Strano e commovente rivedere oggi questo spettacolo progettato in un contesto storico e politico completamente diverso, quello degli anni Settanta, quando i protagonisti di questo mitico gruppo teatrale americano si dedicavano anima e corpo ad un teatro politico e di ricerca che li aveva portati ad abbandonare i luoghi teatrali convenzionali per raggiungere con i loro spettacoli la gente comune, quella che non si trova in genere nei luoghi teatrali convenzionali: un'esperienza teatrale che avrebbe fatto scuola e che ha lasciato un'eredità inconfondibile e vivace a distanza di anni.
Living Theatre e anarchia Il teatro del Living, negli anni Settanta, era un teatro di “trincea”, dove si respirava l'impressione che “chiedere l'impossibile” fosse non solo ovvio ma dovuto. Erano gli anni successivi all'esperienza-cesura del maggio francese, che aveva ispirato uno dei pezzi più famosi del gruppo: “Paradise, now!”. La loro ricerca, iniziata nella strada, e portata avanti nei ghetti, nelle fabbriche, tocca temi umili e quotidiani che vengono convertiti poi in categorie generali e assolute: il Potere, il Denaro, l'Amore, la Guerra , la Morte, la Proprietà e genera un metodo di lavoro originale, strettamente legato a quei tempi che consisteva sostanzialmente di due fasi: una propriamente informativo/politica e un'altra tendente a comunicare la consapevolezza raggiunta “sensibilizzando”, come si diceva allora, la gente su una realtà scomoda, vista ma non sempre accettata, fatta di violenza e di morte. Le ricette proposte erano semplici e assolutamente cristalline: l'amore come atto volontario e assoluto e il teatro- “cavallo di legno per prendere la città”- che doveva servire per scardinare da dentro le istituzioni, i luoghi comuni, le convenzioni: le mille prigioni quotidiane mal dissimulate. L'obiettivo: la “Bella Rivoluzione Anarchica Non Violenta”, cui doveva seguire una “vita armoniosa e libera mentalmente, fisicamente, sessualmente”. In sostanza alla gente per strada Beck e Malina e i loro compagni cercavano di dire che il denaro non è importante, che si potrebbe anche vivere senza, perché l'esistente sarebbe sufficiente per tutti, che non è il caso di ammazzarsi di lavoro, che è importante anche lo svago; che si potrebbe vivere autogestendo il proprio lavoro e in collaborazione amichevole; che si dovrebbero abolire governo, polizia, eserciti, proprietà, prigioni, e poi consumismo, pubblicità, guerre, nazionalismi, tutte quei valori e quei bisogni, che nascono da una struttura sociale che produce odio e lavori inutili.

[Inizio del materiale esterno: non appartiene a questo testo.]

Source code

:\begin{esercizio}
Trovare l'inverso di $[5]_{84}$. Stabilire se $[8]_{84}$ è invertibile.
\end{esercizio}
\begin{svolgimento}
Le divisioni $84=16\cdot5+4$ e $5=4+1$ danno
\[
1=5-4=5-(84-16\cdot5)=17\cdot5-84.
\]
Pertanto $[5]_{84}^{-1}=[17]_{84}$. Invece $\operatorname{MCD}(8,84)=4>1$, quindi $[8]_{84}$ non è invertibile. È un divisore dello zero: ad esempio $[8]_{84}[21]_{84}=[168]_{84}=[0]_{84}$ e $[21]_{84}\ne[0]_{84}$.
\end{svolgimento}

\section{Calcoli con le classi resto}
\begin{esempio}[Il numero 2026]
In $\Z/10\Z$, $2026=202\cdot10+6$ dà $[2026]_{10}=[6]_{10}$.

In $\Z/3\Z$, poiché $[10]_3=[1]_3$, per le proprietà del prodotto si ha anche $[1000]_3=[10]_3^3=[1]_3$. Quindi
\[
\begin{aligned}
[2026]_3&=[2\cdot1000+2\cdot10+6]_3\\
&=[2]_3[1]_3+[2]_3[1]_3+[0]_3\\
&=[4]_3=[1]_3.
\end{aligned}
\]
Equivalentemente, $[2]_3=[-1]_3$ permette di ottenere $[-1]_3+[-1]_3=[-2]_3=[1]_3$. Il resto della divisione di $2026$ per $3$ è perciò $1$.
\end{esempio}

La pratica del “teatro di strada” , conclusione coerente e necessaria di un discorso portato avanti con una logica quasi messianica che coinvolgeva in maniera totale il vissuto pubblico e privato, il rapportarsi, come singole persone e come collettivo con l'apparato repressivo con un atteggiamento di sfida palese, ben sapendo che ciò voleva dire subire una reazione violenta e ottusa che si manifestava con boicottaggi burocratici, “pestaggi”, arresti, processi e condanne.
André Reszler in “L'estetica anarchica”, nel 1975, sosteneva che il teatro del Living ha tre obiettivi paralleli: la Rivoluzione attraverso l'arte, la Rivoluzione attraverso l'azione politica diretta e l'Anarchismo in quanto esperienza vissuta. Per il Living il teatro d'azione equivale ad un teatro politicamente pregnante dove si crea una coscienza di classe: un teatro politico in cui la politica della vita viene messa in contrapposizione con la politica della morte.
L'esperienza di teatro politico è fortemente mutuata dall'insegnamento di Erwin Piscator, di cui Judith Malina è stata allieva, ma si affina soprattutto a partire dal 1963, dopo la chiusura per “inagibilità” del locale della Fourteenth Street, dove si tenevano le rappresentazioni del gruppo. Nel 1964 con “Mysteries and smaller pieces” il Living si presenta al pubblico con un testo nuovo rivoluzionario, il primo tentativo di “Teatro libero”, lavoro collettivo e senza regia, lo spettacolo è fortemente caratterizzato da tematiche pacifiste e alcuni membri , che non condividono il taglio dato all'opera, escono dal gruppo. Con il “Frankenstein” si prende in rassegna la storia dell'umanità sotto l'ottca della violenza delle istituzioni. Con “Antigone” e “Paradise, now!” nel 1968 la valenza libertaria diviene una caratteristica inconfondibile del gruppo e un segno distintivo della loro “azione” teatrale”.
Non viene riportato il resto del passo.